Rheinische Post Duesseldorf Meerbusch

Die Rückgabe ist ein Gewinn

- VON LOTHAR SCHRÖDER

Die beschlosse­ne Rückgabe der 500 Jahre alten Benin-Bronzen an Nigeria ist mehr als nur eine richtige Entscheidu­ng. Sie ist die einzig mögliche. Weil die Bronzen – wie auch so viele andere Exponate der ethnografi­schen Sammlungen hierzuland­e – Beutekunst sind.

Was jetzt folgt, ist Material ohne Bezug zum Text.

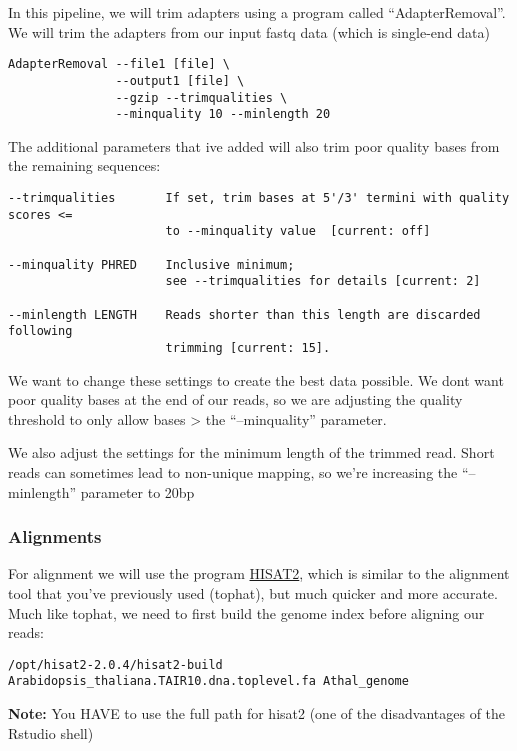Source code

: In this pipeline, we will trim adapters using a program called
``AdapterRemoval''. We will trim the adapters from our input fastq data
(which is single-end data)

\begin{verbatim}
AdapterRemoval --file1 [file] \
               --output1 [file] \
               --gzip --trimqualities \
               --minquality 10 --minlength 20
\end{verbatim}

The additional parameters that ive added will also trim poor quality
bases from the remaining sequences:

\begin{verbatim}
--trimqualities       If set, trim bases at 5'/3' termini with quality scores <=
                      to --minquality value  [current: off]

--minquality PHRED    Inclusive minimum;
                      see --trimqualities for details [current: 2]

--minlength LENGTH    Reads shorter than this length are discarded following
                      trimming [current: 15].
\end{verbatim}

We want to change these settings to create the best data possible. We
dont want poor quality bases at the end of our reads, so we are
adjusting the quality threshold to only allow bases \textgreater{} the
``--minquality'' parameter.

We also adjust the settings for the minimum length of the trimmed read.
Short reads can sometimes lead to non-unique mapping, so we're
increasing the ``--minlength'' parameter to 20bp

\subsubsection{Alignments}\label{alignments}

For alignment we will use the program
\href{https://ccb.jhu.edu/software/hisat2/index.shtml}{HISAT2}, which is
similar to the alignment tool that you've previously used (tophat), but
much quicker and more accurate. Much like tophat, we need to first build
the genome index before aligning our reads:

\begin{verbatim}
/opt/hisat2-2.0.4/hisat2-build Arabidopsis_thaliana.TAIR10.dna.toplevel.fa Athal_genome
\end{verbatim}

\textbf{Note:} You HAVE to use the full path for hisat2 (one of the
disadvantages of the Rstudio shell)

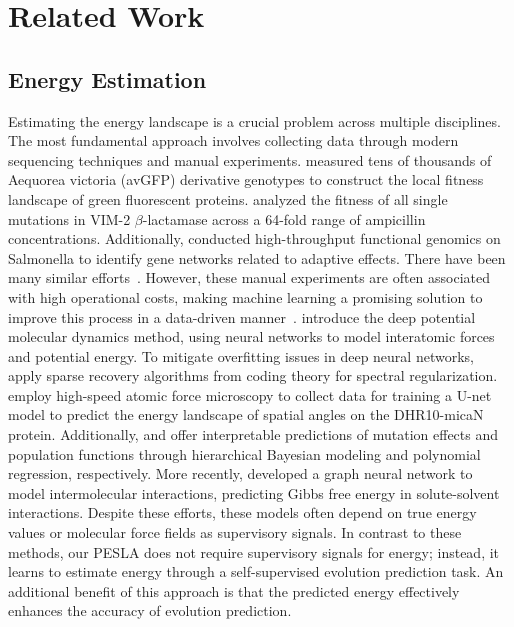 \section{Related Work}
\subsection{Energy Estimation}

Estimating the energy landscape is a crucial problem across multiple disciplines. The most fundamental approach involves collecting data through modern sequencing techniques and manual experiments. \citet{sarkisyan2016local} measured tens of thousands of Aequorea victoria (avGFP) derivative genotypes to construct the local fitness landscape of green fluorescent proteins. \citet{chen2022environmental} analyzed the fitness of all single mutations in VIM-2 $\beta$-lactamase across a 64-fold range of ampicillin concentrations. Additionally, \citet{wang2024high} conducted high-throughput functional genomics on Salmonella to identify gene networks related to adaptive effects. There have been many similar efforts~\citep{starr2018pervasive}. However, these manual experiments are often associated with high operational costs, making machine learning a promising solution to improve this process in a data-driven manner~\citep{rupp2012fast, han2023synergistic}. \citet{zhang2018deep} introduce the deep potential molecular dynamics method, using neural networks to model interatomic forces and potential energy. To mitigate overfitting issues in deep neural networks, \citet{aghazadeh2021epistatic} apply sparse recovery algorithms from coding theory for spectral regularization. \citet{zhang2022rotational} employ high-speed atomic force microscopy to collect data for training a U-net model to predict the energy landscape of spatial angles on the DHR10-micaN protein. Additionally, \citet{tonner2022interpretable} and \citet{skwara2023statistically} offer interpretable predictions of mutation effects and population functions through hierarchical Bayesian modeling and polynomial regression, respectively. More recently, \citet{ijcai2024p642} developed a graph neural network to model intermolecular interactions, predicting Gibbs free energy in solute-solvent interactions. Despite these efforts, these models often depend on true energy values or molecular force fields as supervisory signals. In contrast to these methods, our PESLA does not require supervisory signals for energy; instead, it learns to estimate energy through a self-supervised evolution prediction task. An additional benefit of this approach is that the predicted energy effectively enhances the accuracy of evolution prediction.


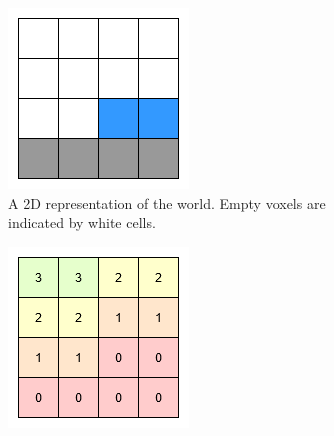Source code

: \begin{figure}[htbp]
  \centering
  \begin{subfigure}{0.49\textwidth}
    \centering
    \includegraphics[width=\textwidth]{figures/voxel_grid.drawio.png}
    \caption{A 2D representation of the world. Empty voxels are indicated by white cells.}
    \label{fig:voxel_grid}
  \end{subfigure}
  \hfill
  \begin{subfigure}{0.49\textwidth}
    \centering
    \includegraphics[width=\textwidth]{figures/voxel_grid_df.drawio.png}

\end{subfigure}
\end{figure}

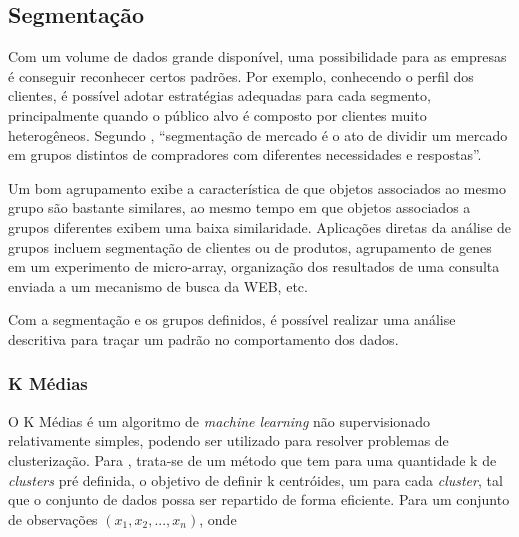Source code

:\subsection{Segmentação}


Com um volume de dados grande disponível, uma possibilidade para as empresas é conseguir reconhecer certos padrões. Por exemplo, conhecendo o perfil dos clientes, é possível adotar estratégias adequadas para cada segmento, principalmente quando o público alvo é composto por clientes muito heterogêneos. Segundo , ``segmentação de mercado é o ato de dividir um mercado em grupos distintos de compradores com diferentes necessidades e respostas''.

\begin{citacao} 
Um bom agrupamento exibe a característica de que objetos associados ao mesmo grupo são bastante similares, ao mesmo tempo em que objetos associados a grupos diferentes exibem uma baixa similaridade. Aplicações diretas da análise de grupos incluem segmentação de clientes ou de produtos, agrupamento de genes em um experimento de micro-array, organização dos resultados de uma consulta enviada a um mecanismo de busca da WEB, etc.
\cite{BEZERRA} \end{citacao}

Com a segmentação e os grupos definidos, é possível realizar uma análise descritiva para traçar um padrão no comportamento dos dados. 

\subsubsection{K Médias}

O K Médias é um algoritmo de \emph{machine learning} não supervisionado relativamente simples, podendo ser utilizado para resolver problemas de clusterização. Para , trata-se de um método que tem para uma quantidade k de \emph{clusters} pré definida, o objetivo de definir k centróides\footnotemark {}, um para cada \emph{cluster}, tal que o conjunto de dados possa ser repartido de forma eficiente. Para um conjunto de observações \begin{math}(x_{1}, x_{2}, ..., x_{n})\end{math}, onde 

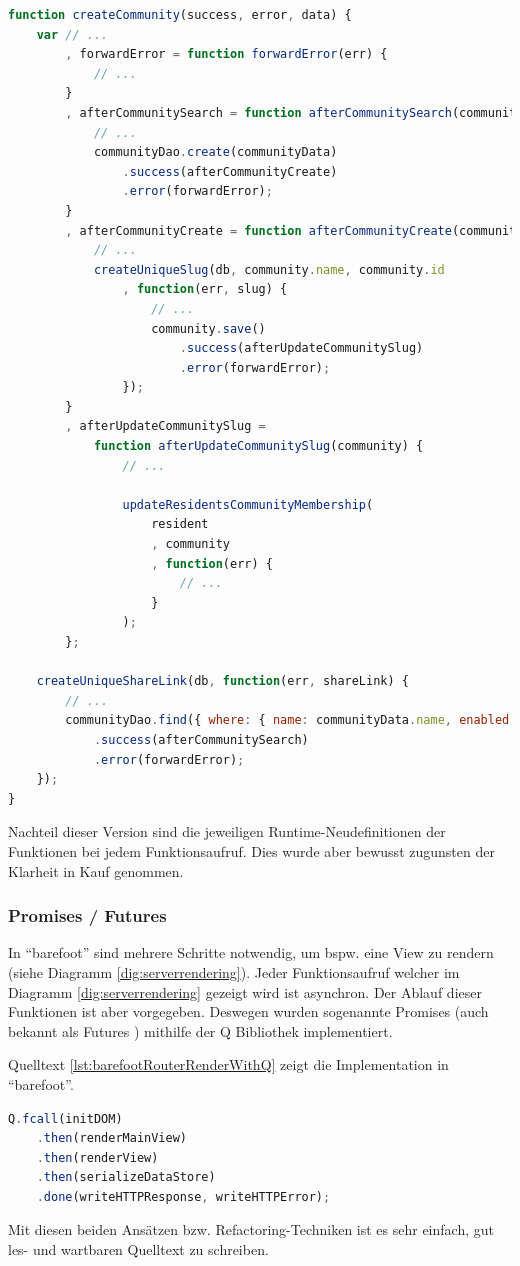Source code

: \begin{lstlisting}[language=JavaScript, firstnumber=192, caption={Ausschnitt aus dem neusten Community Controller \cite{masterCommunityController}}, label={lst:callbackHellFunctional}]
function createCommunity(success, error, data) {
	var // ...
		, forwardError = function forwardError(err) {
			// ...
		}
		, afterCommunitySearch = function afterCommunitySearch(community) {
			// ...
			communityDao.create(communityData)
				.success(afterCommunityCreate)
				.error(forwardError);
		}
		, afterCommunityCreate = function afterCommunityCreate(community) {
			// ...
			createUniqueSlug(db, community.name, community.id
				, function(err, slug) {
					// ...
					community.save()
						.success(afterUpdateCommunitySlug)
						.error(forwardError);
				});
		}
		, afterUpdateCommunitySlug =
			function afterUpdateCommunitySlug(community) {
				// ...

				updateResidentsCommunityMembership(
					resident
					, community
					, function(err) {
						// ...
					}
				);
		};

	createUniqueShareLink(db, function(err, shareLink) {
		// ...
		communityDao.find({ where: { name: communityData.name, enabled: true }})
			.success(afterCommunitySearch)
			.error(forwardError);
	});
}
\end{lstlisting}

Nachteil dieser Version sind die jeweiligen Runtime-Neudefinitionen der Funktionen bei jedem Funktionsaufruf. Dies wurde aber bewusst zugunsten der Klarheit in Kauf genommen.

\subsubsection*{Promises / Futures}
In ``barefoot'' sind mehrere Schritte notwendig, um bspw. eine View zu rendern (siehe Diagramm \ref{dig:serverrendering}).
Jeder Funktionsaufruf welcher im Diagramm \ref{dig:serverrendering} gezeigt wird ist asynchron. Der Ablauf dieser Funktionen ist aber vorgegeben.
Deswegen wurden sogenannte Promises (auch bekannt als Futures \cite{FuturesAndPromises}) mithilfe der Q Bibliothek \cite{QLibrary} implementiert.

Quelltext \ref{lst:barefootRouterRenderWithQ} zeigt die Implementation in ``barefoot''.

\begin{lstlisting}[language=JavaScript, firstnumber=215, caption={Ausschnitt aus Server router-mixin.js \cite{barefootRouterRenderWithQ}}, label={lst:barefootRouterRenderWithQ}]
	Q.fcall(initDOM)
	.then(renderMainView)
	.then(renderView)
	.then(serializeDataStore)
	.done(writeHTTPResponse, writeHTTPError);
\end{lstlisting}

Mit diesen beiden Ansätzen bzw. Refactoring-Techniken ist es sehr einfach, gut les- und wartbaren Quelltext zu schreiben.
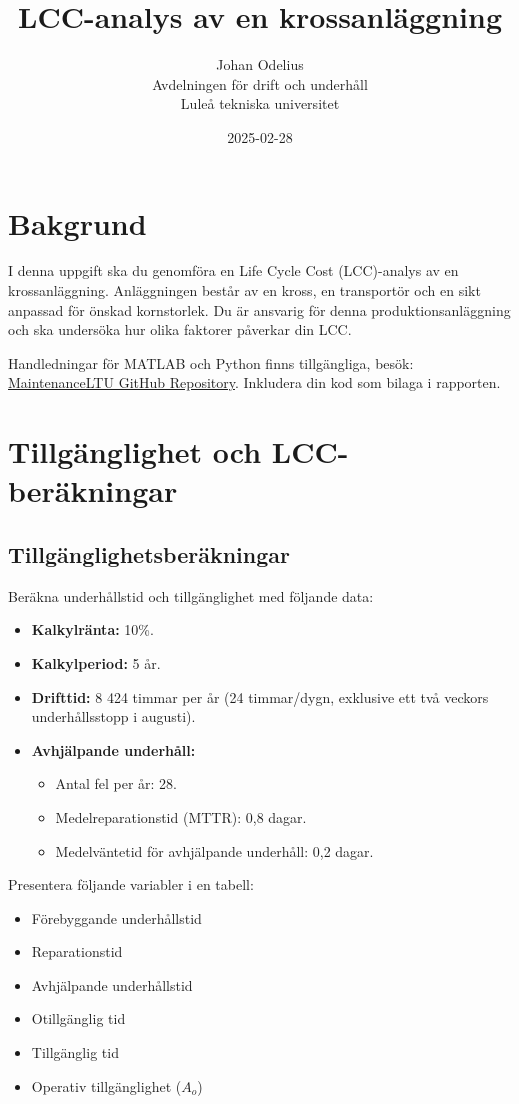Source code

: \documentclass[a4paper,12pt]{exam}
\title{LCC-analys av en krossanläggning}
\author{Johan Odelius \\
        Avdelningen för drift och underhåll \\
        Lule\aa{} tekniska universitet}
\date{2025-02-28}
\begin{document}
\maketitle

\section*{Bakgrund}
I denna uppgift ska du genomföra en Life Cycle Cost (LCC)-analys av en krossanläggning. Anläggningen består av en kross, en transportör och en sikt anpassad för önskad kornstorlek. Du är ansvarig för denna produktionsanläggning och ska undersöka hur olika faktorer påverkar din LCC.

Handledningar för MATLAB och Python finns tillgängliga, besök:  
\href{https://github.com/MaintenanceLTU/D0002B/tree/main/Maintenance%20Cost%20and%20LCC}{MaintenanceLTU GitHub Repository}. Inkludera din kod som bilaga i rapporten.

\section{Tillgänglighet och LCC-beräkningar}
\subsection{Tillgänglighetsberäkningar}
Beräkna underhållstid och tillgänglighet med följande data:
\begin{itemize}
    \item \textbf{Kalkylränta:} 10\%.
    \item \textbf{Kalkylperiod:} 5 år.
    \item \textbf{Drifttid:} 8 424 timmar per år (24 timmar/dygn, exklusive ett två veckors underhållsstopp i augusti).
    \item \textbf{Avhjälpande underhåll:}
    \begin{itemize}
        \item Antal fel per år: 28.
        \item Medelreparationstid (MTTR): 0,8 dagar.
        \item Medelväntetid för avhjälpande underhåll: 0,2 dagar.
    \end{itemize}
\end{itemize}
Presentera följande variabler i en tabell: 
\begin{itemize}
    \item Förebyggande underhållstid
    \item Reparationstid
    \item Avhjälpande underhållstid
    \item Otillgänglig tid
    \item Tillgänglig tid
    \item Operativ tillgänglighet ($A_o$)
\end{itemize}
\end{document}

Sie sind auch das Dokument jenes eifrigen Sammlerund Forscherge­istes, mit dem allein aus eurozentri­scher Sicht die Welt gewisserma­ßen inventaris­iert, damit begriffen und schließlic­h erklärt werden sollte. Nicht zufällig stammen die großen Museen, die für solche Sammlungen wie Tempel der Neuzeit erbaut wurden, aus dem 19. Jahrhunder­t, der „Hochzeit“des Kolonialis­mus. Das Deutsche Reich war nur wenige Jahrzehnte eine Kolonialma­cht – und hoffte damals doch, im großen Weltgesche­hen einen „Platz an der Sonne“einnehmen zu können. Möglicherw­eise ist die kurze Spanne ein Grund, warum sich die Bundesrepu­blik viel zu lange dieser unheilvoll­en Vergangenh­eit nicht recht bewusst war.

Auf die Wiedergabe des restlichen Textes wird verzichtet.